The following section will discuss the social factors that most influence the
choice of politeness strategies in speech.
As has been discussed earlier, politeness strategies are viewed as ways to
perform FTAs to appropriately attend to H’s face through the assessment of these
factors. The choice of appropriate polite expressions in a given context depends on
a number of factors, which Brown & Levinson (1987) have subsumed into a simple
formula. They postulate three independent variables that have a systematic effect on
the choice of polite strategies: the relative power (P) between the Speaker and the
Hearer, the social distance (D) between them and the absolute ranking (R) of the
imposition in the particular culture. Each of these has an independent effect on the
strategic choice of polite expressions. The weightiness of an FTA is related to these
9
variables. While they are not the only factors affecting speech act formulation,
Brown & Levinson claim that they subsume all others (egg. status, authority,
occupation, ethnic identity, friendship, situational factors, etc.)
The power (P) variable in Brown & Levinson’s (1987, p.77) terms is an
asymmetrical social dimension of relative power. The relative power (P) that the
speaker has over the hearer is defined as the degree to which the speaker can
impose his or her own plans and his self-evaluation (face) at the expense of the
hearer’s plans and self-evaluation. These are two sources of P, either of which may
be authorized or unauthorized: material control (over economic distribution and
physical force) and metaphysical control (over the actions of others, by virtue of
metaphysical forces subscribed to by those others).
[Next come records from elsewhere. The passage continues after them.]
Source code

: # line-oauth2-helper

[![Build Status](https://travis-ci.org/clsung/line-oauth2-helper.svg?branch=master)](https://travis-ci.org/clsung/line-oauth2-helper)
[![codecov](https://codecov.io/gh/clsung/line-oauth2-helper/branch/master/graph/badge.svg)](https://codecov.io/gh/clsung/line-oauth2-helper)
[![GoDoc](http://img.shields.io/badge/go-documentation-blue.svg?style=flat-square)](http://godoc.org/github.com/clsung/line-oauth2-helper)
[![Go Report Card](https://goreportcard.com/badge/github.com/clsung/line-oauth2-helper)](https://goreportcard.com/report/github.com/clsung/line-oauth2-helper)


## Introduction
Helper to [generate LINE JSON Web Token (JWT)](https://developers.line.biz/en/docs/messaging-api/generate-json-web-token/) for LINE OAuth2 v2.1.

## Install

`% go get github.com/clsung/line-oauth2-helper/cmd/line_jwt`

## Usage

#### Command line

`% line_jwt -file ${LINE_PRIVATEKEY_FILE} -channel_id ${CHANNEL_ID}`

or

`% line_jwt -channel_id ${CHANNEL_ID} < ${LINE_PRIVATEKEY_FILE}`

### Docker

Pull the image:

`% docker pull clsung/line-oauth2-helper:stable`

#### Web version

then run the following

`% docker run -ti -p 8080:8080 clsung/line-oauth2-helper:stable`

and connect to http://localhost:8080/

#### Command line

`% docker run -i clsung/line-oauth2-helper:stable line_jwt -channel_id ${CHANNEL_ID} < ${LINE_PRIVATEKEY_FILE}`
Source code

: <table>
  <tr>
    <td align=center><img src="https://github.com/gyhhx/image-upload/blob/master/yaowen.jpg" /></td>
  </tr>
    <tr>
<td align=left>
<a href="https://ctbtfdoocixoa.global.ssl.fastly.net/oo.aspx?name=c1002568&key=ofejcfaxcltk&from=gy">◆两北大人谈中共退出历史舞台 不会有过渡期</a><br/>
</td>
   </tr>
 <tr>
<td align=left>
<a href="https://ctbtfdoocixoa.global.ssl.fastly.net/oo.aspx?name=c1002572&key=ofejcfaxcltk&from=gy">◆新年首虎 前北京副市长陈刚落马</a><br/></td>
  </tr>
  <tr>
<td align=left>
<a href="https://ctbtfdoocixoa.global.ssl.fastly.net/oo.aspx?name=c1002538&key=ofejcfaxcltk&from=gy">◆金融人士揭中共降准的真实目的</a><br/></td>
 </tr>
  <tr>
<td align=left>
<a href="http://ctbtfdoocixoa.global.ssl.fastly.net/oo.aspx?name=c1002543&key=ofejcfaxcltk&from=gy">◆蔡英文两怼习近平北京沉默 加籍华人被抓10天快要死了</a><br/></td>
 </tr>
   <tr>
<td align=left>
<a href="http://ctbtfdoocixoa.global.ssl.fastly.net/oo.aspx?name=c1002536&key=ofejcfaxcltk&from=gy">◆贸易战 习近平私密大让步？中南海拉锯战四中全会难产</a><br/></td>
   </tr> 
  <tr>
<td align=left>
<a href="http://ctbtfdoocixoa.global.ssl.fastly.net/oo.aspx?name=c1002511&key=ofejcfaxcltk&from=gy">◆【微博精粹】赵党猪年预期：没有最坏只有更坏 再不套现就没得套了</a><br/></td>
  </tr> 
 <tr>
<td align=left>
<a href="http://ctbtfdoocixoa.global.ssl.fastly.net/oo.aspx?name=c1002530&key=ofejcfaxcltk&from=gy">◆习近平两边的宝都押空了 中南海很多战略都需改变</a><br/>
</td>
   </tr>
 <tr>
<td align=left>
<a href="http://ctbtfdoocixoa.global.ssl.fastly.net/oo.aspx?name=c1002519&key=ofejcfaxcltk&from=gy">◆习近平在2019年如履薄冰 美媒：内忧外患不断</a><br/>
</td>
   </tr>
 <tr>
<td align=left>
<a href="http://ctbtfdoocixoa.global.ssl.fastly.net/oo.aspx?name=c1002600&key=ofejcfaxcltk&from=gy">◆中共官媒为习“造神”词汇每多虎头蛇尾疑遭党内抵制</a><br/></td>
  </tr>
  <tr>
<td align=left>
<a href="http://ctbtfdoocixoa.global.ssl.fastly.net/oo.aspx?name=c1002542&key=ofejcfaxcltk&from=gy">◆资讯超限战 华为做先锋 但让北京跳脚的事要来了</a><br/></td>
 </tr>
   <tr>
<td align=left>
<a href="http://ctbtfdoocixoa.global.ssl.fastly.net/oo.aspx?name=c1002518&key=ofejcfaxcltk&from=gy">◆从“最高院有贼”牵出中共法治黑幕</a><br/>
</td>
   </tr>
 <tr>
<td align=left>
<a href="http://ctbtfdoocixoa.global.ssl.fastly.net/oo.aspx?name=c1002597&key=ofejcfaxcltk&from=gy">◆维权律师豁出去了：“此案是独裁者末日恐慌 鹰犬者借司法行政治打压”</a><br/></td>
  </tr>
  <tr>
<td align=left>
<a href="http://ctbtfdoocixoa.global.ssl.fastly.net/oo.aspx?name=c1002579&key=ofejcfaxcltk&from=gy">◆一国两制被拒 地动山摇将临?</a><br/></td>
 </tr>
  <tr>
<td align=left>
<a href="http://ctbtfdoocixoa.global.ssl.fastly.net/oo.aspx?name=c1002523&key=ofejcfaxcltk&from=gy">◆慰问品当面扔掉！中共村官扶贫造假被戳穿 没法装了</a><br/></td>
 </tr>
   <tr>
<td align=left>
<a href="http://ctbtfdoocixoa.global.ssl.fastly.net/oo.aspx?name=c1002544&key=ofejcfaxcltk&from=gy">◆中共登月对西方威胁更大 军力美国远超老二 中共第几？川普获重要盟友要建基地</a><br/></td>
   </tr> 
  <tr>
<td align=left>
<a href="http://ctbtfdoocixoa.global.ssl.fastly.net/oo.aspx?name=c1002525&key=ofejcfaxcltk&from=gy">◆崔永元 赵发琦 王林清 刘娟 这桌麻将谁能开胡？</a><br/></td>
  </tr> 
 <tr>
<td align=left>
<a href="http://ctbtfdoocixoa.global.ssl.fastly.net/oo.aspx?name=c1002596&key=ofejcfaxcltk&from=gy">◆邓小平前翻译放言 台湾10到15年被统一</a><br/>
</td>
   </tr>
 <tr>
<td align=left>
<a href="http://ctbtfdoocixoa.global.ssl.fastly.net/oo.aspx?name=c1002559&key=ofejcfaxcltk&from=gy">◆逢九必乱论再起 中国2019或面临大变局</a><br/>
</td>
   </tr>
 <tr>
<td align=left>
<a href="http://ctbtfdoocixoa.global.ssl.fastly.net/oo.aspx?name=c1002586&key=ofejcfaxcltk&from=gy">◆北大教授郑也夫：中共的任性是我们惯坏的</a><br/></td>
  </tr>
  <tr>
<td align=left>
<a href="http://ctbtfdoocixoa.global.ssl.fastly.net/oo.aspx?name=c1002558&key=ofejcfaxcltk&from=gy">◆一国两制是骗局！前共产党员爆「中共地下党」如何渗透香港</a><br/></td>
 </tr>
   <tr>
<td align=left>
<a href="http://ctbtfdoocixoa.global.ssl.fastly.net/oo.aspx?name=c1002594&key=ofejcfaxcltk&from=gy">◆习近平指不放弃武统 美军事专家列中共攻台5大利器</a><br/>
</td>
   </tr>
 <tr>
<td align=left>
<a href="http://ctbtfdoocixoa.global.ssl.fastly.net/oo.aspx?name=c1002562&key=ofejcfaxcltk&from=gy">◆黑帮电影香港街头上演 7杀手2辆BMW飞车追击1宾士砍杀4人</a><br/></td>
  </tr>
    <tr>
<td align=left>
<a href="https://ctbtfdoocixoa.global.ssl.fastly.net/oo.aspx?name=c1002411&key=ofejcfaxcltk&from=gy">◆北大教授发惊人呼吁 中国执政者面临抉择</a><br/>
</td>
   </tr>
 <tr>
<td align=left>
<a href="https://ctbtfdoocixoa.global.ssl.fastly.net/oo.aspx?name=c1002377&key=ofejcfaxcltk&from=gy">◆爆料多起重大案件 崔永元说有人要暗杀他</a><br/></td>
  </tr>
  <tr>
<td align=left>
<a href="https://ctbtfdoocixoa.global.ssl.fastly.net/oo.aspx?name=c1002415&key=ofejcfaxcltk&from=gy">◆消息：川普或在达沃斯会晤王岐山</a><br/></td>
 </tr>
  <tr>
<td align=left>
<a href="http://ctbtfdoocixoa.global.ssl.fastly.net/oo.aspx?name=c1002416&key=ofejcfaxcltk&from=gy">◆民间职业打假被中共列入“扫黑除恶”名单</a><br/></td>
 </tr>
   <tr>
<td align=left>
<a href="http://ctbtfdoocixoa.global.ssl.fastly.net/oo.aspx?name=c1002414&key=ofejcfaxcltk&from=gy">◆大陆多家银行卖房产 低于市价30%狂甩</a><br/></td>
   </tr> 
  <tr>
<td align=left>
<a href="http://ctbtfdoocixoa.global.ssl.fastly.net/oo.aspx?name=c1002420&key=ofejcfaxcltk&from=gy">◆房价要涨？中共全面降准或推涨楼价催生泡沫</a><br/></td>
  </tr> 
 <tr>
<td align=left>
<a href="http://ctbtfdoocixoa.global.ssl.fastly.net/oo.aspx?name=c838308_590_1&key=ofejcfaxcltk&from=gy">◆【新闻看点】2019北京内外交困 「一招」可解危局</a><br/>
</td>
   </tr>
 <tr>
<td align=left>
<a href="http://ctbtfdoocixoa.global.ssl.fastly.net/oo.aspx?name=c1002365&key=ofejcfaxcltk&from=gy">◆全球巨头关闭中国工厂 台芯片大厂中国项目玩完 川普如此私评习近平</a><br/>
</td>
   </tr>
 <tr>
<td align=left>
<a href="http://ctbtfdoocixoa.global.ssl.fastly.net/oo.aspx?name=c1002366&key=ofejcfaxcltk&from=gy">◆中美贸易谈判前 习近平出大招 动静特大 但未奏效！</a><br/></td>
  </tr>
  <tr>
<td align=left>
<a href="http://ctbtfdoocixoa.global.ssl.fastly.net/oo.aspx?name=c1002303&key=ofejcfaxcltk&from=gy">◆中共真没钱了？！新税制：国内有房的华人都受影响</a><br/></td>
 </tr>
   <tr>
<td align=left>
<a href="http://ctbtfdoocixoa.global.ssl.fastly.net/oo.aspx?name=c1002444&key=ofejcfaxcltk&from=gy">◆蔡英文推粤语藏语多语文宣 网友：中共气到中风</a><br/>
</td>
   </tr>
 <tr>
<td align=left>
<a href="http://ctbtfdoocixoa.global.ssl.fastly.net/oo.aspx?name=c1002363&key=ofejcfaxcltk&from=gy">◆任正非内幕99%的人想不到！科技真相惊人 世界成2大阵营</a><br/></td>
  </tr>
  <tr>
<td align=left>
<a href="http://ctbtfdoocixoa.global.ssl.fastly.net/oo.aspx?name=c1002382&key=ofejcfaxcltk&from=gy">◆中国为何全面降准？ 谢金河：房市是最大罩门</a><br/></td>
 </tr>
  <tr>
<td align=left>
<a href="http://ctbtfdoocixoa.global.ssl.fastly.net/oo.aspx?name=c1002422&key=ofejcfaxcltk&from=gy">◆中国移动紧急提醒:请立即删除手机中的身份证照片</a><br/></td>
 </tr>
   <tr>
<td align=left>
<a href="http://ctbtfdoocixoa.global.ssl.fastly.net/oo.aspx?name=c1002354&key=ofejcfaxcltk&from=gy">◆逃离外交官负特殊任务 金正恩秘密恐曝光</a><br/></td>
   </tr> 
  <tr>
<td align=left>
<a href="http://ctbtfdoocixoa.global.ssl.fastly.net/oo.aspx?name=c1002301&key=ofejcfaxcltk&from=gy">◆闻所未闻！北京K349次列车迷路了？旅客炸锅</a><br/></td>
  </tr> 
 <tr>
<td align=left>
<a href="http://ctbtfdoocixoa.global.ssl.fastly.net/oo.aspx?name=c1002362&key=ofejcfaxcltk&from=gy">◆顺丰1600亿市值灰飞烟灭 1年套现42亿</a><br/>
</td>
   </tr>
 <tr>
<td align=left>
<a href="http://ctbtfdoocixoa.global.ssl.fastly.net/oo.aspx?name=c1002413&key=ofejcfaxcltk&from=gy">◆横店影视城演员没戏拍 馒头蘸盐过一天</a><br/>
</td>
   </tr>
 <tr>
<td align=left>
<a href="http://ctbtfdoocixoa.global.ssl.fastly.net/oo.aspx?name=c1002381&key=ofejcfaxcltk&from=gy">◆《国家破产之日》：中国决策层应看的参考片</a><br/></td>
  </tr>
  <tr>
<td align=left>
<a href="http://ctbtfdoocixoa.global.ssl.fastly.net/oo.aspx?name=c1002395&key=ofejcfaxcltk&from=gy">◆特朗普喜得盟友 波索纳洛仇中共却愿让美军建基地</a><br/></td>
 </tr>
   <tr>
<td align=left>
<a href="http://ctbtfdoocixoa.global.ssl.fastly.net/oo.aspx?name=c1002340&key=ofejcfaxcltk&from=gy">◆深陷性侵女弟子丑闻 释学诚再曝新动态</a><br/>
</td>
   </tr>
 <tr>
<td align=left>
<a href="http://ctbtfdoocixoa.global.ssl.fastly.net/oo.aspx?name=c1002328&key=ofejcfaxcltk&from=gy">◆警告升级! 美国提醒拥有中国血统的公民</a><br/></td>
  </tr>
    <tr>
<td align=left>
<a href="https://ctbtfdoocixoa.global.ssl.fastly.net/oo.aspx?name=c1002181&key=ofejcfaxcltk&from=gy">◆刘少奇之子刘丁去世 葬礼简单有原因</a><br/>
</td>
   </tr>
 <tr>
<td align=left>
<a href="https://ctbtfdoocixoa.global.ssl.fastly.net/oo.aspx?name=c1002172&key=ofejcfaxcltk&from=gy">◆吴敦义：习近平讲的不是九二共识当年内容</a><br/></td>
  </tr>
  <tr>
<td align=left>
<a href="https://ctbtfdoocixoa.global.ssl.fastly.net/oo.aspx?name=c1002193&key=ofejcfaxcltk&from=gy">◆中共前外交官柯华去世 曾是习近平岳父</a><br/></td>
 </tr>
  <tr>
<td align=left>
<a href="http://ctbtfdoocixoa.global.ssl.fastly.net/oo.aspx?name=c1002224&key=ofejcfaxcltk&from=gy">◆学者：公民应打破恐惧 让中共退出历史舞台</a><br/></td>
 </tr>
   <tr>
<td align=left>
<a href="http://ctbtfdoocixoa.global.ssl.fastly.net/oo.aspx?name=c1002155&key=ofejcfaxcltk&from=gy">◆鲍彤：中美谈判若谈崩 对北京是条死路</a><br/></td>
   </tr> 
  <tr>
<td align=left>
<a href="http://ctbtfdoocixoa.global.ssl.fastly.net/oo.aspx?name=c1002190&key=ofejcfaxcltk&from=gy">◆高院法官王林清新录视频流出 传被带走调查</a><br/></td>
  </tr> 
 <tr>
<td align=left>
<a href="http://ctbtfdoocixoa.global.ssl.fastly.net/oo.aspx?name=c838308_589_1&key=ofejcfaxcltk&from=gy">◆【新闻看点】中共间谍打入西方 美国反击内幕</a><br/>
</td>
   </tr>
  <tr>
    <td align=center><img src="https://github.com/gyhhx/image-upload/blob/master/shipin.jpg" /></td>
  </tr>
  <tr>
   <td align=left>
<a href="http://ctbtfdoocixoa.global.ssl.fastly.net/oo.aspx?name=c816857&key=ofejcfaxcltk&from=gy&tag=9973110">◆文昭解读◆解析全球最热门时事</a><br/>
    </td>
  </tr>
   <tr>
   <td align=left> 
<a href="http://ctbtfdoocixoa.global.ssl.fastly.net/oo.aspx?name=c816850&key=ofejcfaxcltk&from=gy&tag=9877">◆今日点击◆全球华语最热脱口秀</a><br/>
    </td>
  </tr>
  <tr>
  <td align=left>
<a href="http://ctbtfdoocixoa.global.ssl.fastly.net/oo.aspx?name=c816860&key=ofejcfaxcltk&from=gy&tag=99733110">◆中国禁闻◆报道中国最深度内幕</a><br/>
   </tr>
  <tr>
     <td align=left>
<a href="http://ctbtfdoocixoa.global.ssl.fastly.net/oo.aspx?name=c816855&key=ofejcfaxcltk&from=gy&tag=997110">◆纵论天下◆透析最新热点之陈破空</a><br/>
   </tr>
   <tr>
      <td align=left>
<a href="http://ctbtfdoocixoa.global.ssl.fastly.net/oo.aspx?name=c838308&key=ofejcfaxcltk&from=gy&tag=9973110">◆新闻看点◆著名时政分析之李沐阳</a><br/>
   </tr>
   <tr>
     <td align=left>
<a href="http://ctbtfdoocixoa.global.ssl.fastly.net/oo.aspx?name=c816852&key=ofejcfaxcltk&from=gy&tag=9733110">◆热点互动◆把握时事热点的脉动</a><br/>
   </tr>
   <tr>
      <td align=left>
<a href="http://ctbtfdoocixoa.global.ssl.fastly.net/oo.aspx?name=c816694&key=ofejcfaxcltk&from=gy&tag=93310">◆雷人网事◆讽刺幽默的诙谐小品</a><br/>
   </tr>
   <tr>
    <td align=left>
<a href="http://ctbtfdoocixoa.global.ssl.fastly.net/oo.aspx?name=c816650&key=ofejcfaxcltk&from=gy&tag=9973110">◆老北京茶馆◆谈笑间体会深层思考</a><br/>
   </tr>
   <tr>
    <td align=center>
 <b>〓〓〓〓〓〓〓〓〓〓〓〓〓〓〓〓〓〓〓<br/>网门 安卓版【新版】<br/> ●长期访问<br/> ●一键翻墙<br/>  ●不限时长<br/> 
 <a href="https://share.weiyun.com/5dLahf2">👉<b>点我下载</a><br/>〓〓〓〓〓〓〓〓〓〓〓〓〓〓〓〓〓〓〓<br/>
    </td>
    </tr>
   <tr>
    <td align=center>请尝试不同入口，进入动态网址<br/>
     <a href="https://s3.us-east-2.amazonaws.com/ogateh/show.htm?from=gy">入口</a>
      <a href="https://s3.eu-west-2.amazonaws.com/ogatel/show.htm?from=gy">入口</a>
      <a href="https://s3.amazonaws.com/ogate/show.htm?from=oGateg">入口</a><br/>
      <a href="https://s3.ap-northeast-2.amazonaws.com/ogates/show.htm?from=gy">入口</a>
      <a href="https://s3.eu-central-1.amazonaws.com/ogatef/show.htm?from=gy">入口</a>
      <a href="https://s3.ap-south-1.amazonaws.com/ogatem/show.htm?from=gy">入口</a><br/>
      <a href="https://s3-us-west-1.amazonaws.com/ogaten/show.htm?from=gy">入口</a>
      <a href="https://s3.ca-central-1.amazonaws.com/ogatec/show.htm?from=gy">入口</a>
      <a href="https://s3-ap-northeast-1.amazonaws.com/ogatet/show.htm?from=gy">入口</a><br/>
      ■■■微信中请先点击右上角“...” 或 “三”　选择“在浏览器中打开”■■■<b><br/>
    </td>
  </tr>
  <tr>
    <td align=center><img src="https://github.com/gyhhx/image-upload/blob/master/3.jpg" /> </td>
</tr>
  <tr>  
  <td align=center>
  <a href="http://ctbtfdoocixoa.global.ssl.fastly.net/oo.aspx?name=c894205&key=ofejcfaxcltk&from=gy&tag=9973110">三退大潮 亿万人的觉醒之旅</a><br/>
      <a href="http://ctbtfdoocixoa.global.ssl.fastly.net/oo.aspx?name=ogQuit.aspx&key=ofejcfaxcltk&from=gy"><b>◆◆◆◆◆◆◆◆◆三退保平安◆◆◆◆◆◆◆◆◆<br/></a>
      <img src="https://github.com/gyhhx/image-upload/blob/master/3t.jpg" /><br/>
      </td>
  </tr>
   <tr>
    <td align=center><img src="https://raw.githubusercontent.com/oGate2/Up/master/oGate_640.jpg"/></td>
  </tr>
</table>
Searle (1990a, p. 354) argues
that “some acts require extra-linguistic institutions for their performance and some
do not”. For instance, an employee may request the manager to allow some money
for buying some equipment for the office, but the manager may not request this of
the employee, because the manager is in authorized control of material, in this case,
money. Or an armed robber in his possession of a gun may order, as opposed to
request, a victim to raise their hands. The robber’s power in this case is not an
unauthorized one because it derives from his possession of a weapon (Searle,
1990a, p.355). In England, for instance, the naming of a new ship is only performed
by the Queen of England. Obviously, in most cases an individual power is drawn
from either of these sources, which may overlap.
Unfortunately, in cross-linguistic and interlanguage research in speech act
behavior the notion of P has not always been defined precisely enough (Spencer-
Oatey, 1996). While Brown & Levinson (1987) and Brown & Gilman (1972) view
power as control of another person’s behavior, Cansler and Stiles (1981, pp. 459-
460) focus on social rank. Leichty and Applegate (1991) interpret power in yet
another way: the legitimate right to exert influence. Along with ‘power’, the most
popular name used for this dimension, the terms ‘social power’, ‘status’,
‘dominance’ and ‘authority’ are also used, although ‘dominance’ and ‘authority’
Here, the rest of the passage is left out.